Records provided:
--- START ---
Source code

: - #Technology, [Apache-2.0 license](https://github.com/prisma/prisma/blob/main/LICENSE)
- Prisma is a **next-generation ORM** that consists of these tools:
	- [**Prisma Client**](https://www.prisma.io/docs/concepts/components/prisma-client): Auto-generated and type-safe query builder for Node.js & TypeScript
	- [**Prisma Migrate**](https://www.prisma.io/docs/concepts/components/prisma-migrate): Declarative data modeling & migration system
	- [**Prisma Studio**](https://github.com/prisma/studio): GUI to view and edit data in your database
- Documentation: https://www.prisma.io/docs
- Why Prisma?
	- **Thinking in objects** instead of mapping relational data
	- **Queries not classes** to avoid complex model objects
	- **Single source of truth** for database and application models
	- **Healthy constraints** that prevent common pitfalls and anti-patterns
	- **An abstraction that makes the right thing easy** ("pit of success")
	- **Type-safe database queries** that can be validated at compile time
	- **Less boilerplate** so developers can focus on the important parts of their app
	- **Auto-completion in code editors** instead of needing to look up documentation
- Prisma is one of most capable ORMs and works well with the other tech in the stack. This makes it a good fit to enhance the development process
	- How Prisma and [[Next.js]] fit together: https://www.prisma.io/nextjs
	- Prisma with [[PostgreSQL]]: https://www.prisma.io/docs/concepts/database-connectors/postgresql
--- END ---
Task details: I need every line of the data that has the word "code"; please list them.

Answer section:
Source code
	- **Auto-completion in code editors** instead of needing to look up documentation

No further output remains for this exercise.